Our Call of Duty: Warzone review is here to provide initial impressions of the new Modern Warfare battle royale mode, which is out now on PC, PS4, and Xbox One. At the time of writing, it’s still launch week, and so CoD: Warzone will have time to evolve and improve over the months that follow. Read on for the good, bad, and the ugly of this new free-to-play battle royale game for 2020.
Call of Duty: Warzone Review | The good
The first great thing about Call of Duty: Warzone is the fact that it’s free-to-play. Across PC, PS4, and Xbox One, Warzone is free to download and play for as long as you want. What’s more, the game supports cross-play and cross-progression, meaning you can play with friends on other platforms, while having the flexibility of moving your account progress from system to system.
What’s also great about Call of Duty: Warzone is that it launched in a brilliantly polished state. Sure, there have been crashes and connection issues (more on that in “The Ugly”), but once you’re in a game, the experience is smooth and satisfying. When you consider the 150-player matches and sheer size of the map, it’s impressive that the game is holding up, even on base PS4 and Xbox One.
Speaking of the map, it’s populated with a host of fan-favorite locations. You can explore Broadcast, Scrapyard, Killhouse, and lots of other throwbacks. Navigation is made easy with a detailed map, lots of vehicles, and the ability to ping points of interest. This latter feature has been lifted from Apex Legends and works in the same way. It remains a genius mechanic.
Helping to encourage exploration of the massive map are challenges that reward players with cash upon completion. Some challenges task players with moving to certain locations and holding a position, while others will encourage an attack on another squad. Successfully completing challenges will award big amounts of cash.
Cash is a big deal in Call of Duty: Warzone, especially in the Plunder variant. You can use it to buy armor, UAVs, airstrikes, and other helpful tools at Buy Stations.
It’s at these Buy Stations where the lives of dead teammates can be bought. For a price, you can bring a friend back for a second chance. The odds are against them, however, as they fall from the sky with no resources. They need to scavenge quickly to get back into the fight.
Winning a fight in the Gulag is another way to earn a second life. When a player dies, they’ll be taken to the Gulag to fight in a 1v1. If the player wins the 1v1, they get to fall from the sky and try again. If they lose, then they are at the mercy of their teammates buying them back. This is a very cool mechanic that adds a unique twist to the usual battle royale formula.
Of course, avoiding death is best, and this is best accomplished by keeping the armor level topped up. The system is super simple, with players having to equip armor plates to protect their (regenerating) health bar.
Time-to-kill seems well-balanced to make weapons feel powerful, while still demanding a reasonably consistent aim to earn the kill.
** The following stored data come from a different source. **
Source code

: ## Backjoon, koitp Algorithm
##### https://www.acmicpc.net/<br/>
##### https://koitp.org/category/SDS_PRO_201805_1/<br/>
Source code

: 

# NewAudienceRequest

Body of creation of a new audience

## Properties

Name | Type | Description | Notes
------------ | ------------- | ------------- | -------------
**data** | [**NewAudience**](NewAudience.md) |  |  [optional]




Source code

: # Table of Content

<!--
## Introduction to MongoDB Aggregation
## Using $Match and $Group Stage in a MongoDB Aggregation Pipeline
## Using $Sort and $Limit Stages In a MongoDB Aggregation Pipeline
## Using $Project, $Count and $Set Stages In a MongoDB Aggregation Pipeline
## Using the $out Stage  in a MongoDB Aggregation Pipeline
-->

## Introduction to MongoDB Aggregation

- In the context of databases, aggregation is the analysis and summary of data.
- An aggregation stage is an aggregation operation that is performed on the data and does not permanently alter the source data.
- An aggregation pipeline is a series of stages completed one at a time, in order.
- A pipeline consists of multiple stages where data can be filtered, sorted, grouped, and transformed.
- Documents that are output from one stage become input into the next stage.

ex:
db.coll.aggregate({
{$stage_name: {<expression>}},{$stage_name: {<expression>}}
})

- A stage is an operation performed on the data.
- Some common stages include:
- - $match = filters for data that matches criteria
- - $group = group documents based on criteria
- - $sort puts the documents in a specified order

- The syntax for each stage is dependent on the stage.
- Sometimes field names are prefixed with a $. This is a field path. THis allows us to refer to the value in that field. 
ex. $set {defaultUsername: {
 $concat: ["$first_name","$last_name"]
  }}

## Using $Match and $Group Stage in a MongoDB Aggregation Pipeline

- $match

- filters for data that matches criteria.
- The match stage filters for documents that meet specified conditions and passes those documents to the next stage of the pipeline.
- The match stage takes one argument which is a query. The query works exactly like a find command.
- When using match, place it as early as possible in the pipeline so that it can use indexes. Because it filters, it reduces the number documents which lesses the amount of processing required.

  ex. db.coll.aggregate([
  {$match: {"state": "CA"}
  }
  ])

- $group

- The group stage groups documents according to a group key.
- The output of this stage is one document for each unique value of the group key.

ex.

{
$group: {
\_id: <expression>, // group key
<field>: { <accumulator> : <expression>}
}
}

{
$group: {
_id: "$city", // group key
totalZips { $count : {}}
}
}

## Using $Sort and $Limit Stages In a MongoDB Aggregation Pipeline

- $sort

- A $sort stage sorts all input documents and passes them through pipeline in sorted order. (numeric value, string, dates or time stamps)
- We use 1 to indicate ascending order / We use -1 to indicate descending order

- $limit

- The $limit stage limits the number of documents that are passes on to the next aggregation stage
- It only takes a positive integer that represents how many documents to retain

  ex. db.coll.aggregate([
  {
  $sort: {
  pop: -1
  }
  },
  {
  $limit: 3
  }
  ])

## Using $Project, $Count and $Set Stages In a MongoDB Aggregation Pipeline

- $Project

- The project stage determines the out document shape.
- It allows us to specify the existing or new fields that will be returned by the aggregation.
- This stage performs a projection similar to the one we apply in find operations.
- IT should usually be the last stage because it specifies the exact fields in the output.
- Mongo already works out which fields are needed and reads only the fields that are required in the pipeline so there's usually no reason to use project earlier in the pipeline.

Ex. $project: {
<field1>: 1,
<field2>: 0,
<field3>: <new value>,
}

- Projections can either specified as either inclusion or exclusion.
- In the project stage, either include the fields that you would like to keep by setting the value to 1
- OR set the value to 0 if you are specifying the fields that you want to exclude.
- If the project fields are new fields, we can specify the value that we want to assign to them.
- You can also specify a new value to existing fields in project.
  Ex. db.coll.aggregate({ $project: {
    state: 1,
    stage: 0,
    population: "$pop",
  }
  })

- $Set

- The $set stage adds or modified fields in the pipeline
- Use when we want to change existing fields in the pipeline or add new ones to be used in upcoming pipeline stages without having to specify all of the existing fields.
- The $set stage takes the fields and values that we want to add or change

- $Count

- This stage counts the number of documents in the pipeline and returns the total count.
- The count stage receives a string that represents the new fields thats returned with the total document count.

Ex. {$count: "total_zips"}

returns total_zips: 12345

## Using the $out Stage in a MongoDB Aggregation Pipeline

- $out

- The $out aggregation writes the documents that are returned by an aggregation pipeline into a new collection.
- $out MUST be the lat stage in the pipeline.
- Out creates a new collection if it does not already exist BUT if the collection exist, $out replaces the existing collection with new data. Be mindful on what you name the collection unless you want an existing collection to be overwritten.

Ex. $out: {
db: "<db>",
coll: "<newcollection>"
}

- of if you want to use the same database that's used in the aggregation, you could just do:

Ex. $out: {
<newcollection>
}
Call of Duty: Warzone Review | The bad
Despite Call of Duty: Warzone having a great introductory tutorial, which teaches the ropes of how to play battle royale, I still found myself being paired up with not-very-useful teammates. At launch, Trios is the only Warzone playlist available, with Duos and Solos coming later.
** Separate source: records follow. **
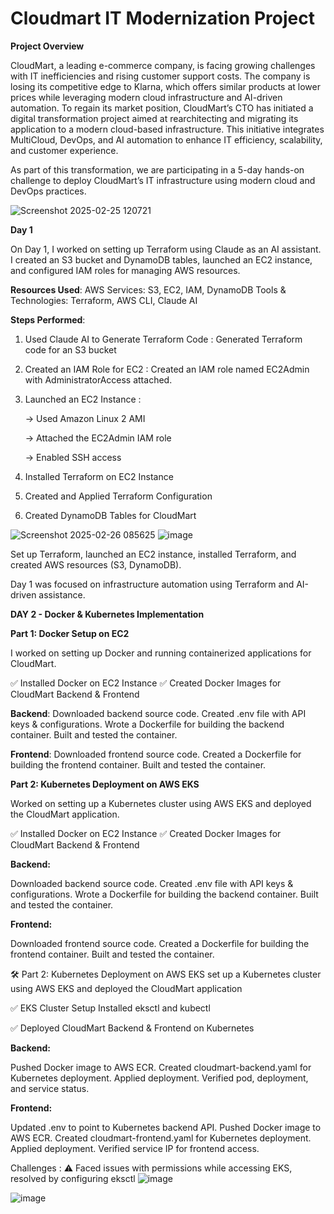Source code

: # Cloudmart IT Modernization Project

**Project Overview**


CloudMart, a leading e-commerce company, is facing growing challenges with IT inefficiencies and rising customer support costs. The company is losing its competitive edge to Klarna, which offers similar products at lower prices while leveraging modern cloud infrastructure and AI-driven automation.
To regain its market position, CloudMart’s CTO has initiated a digital transformation project aimed at rearchitecting and migrating its application to a modern cloud-based infrastructure. This initiative integrates MultiCloud, DevOps, and AI automation to enhance IT efficiency, scalability, and customer experience.

As part of this transformation, we are participating in a 5-day hands-on challenge to deploy CloudMart’s IT infrastructure using modern cloud and DevOps practices. 

![Screenshot 2025-02-25 120721](https://github.com/user-attachments/assets/89070bd3-5617-4377-9591-7ece3b162093)

**Day 1**

On Day 1, I worked on setting up Terraform using Claude as an AI assistant. I created an S3 bucket and DynamoDB tables, launched an EC2 instance, and configured IAM roles for managing AWS resources.

**Resources Used**:
AWS Services: S3, EC2, IAM, DynamoDB
Tools & Technologies: Terraform, AWS CLI, Claude AI

**Steps Performed**:
1. Used Claude AI to Generate Terraform Code : Generated Terraform code for an S3 bucket
2. Created an IAM Role for EC2 : Created an IAM role named EC2Admin with AdministratorAccess attached.
3. Launched an EC2 Instance :

   -> Used Amazon Linux 2 AMI

   -> Attached the EC2Admin IAM role

   -> Enabled SSH access
5. Installed Terraform on EC2 Instance
6. Created and Applied Terraform Configuration
7. Created DynamoDB Tables for CloudMart

![Screenshot 2025-02-26 085625](https://github.com/user-attachments/assets/2bdc78ee-def5-495f-a036-398f6edef58c)
![image](https://github.com/user-attachments/assets/f739d639-9b96-4df7-9ffe-e9b272523e2f)



Set up Terraform, launched an EC2 instance, installed Terraform, and created AWS resources (S3, DynamoDB). 

Day 1 was focused on infrastructure automation using Terraform and AI-driven assistance.


**DAY 2 - Docker & Kubernetes Implementation**

**Part 1: Docker Setup on EC2**

I worked on setting up Docker and running containerized applications for CloudMart.

✅ Installed Docker on EC2 Instance
✅ Created Docker Images for CloudMart Backend & Frontend

**Backend**:
Downloaded backend source code.
Created .env file with API keys & configurations.
Wrote a Dockerfile for building the backend container.
Built and tested the container.

**Frontend**:
Downloaded frontend source code.
Created a Dockerfile for building the frontend container.
Built and tested the container.

**Part 2: Kubernetes Deployment on AWS EKS**

Worked on setting up a Kubernetes cluster using AWS EKS and deployed the CloudMart application.

✅ Installed Docker on EC2 Instance
✅ Created Docker Images for CloudMart Backend & Frontend

**Backend:**

Downloaded backend source code.
Created .env file with API keys & configurations.
Wrote a Dockerfile for building the backend container.
Built and tested the container.

**Frontend:**

Downloaded frontend source code.
Created a Dockerfile for building the frontend container.
Built and tested the container.

🛠️ Part 2: Kubernetes Deployment on AWS EKS
set up a Kubernetes cluster using AWS EKS and deployed the CloudMart application

✅ EKS Cluster Setup
Installed eksctl and kubectl

✅ Deployed CloudMart Backend & Frontend on Kubernetes

**Backend:**

Pushed Docker image to AWS ECR.
Created cloudmart-backend.yaml for Kubernetes deployment.
Applied deployment.
Verified pod, deployment, and service status.

**Frontend:**

Updated .env to point to Kubernetes backend API.
Pushed Docker image to AWS ECR.
Created cloudmart-frontend.yaml for Kubernetes deployment.
Applied deployment.
Verified service IP for frontend access.


Challenges : ⚠️ Faced issues with permissions while accessing EKS, resolved by configuring eksctl
![image](https://github.com/user-attachments/assets/a604f106-6ef0-48e1-9716-6e73e75ad249)


![image](https://github.com/user-attachments/assets/4b427709-4d9d-4b4b-ba2d-f1708ce4ee60)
Making Trios even trickier to manage with strangers is the drop system. Dropping separately from a plane makes it very difficult to coordinate and land in the same location, even with markers. I feel like having a “Jumpmaster” mechanic, as seen in Apex Legends, would help here.
Also potentially controversial is the minimap, which shows enemy gunfire. It’s a little strange to see Infinity Ward remove gunfire from the minimap in Modern Warfare, only to then add it back in for the more hardcore Warzone. It seems a little backwards, honestly.
Gunshots appearing on the map will no doubt begin to discourage enemies from shooting, meaning slower games. With that said, while everyone has been learning the ropes, pacing has been fine, with a mad rush towards the end as the circle shrinks rapidly.
The variety of weapons and types of loot is also pretty lacking. You don’t get individual attachments and the same base-level weapons appear over and over again. Hopefully some more unique variants can be added soon.
Call of Duty: Warzone Review | The ugly
The ugly parts of Call of Duty: Warzone are the times when the game is crashing or failing to connect. I get it, it’s a new free-to-play battle royale game, which is surely being hit with a ridiculous amount of traffic, but it’s still an issue that I’ve faced multiple times since launch.
One final “ugly” point that I have to mention is regarding loadout drops. These are so damn powerful. For $6,000, players can equip their own custom loadout from Multiplayer. This makes searching the map for loot pretty much pointless, as it’s easier to just grind out $6K and bring your own custom guns and perks to the fight.
I think this is going to make the meta unbearable when players realize just how powerful getting a loadout drop is. Infinity Ward needs to change how this works, either with a significant price increase or by making loadout drops a lot rarer.
Oh, and Warzone is monetized through a reasonably priced battle pass and the less reasonably priced store items. I’m okay with this, as it’s a free-to-play experience, but you may think otherwise.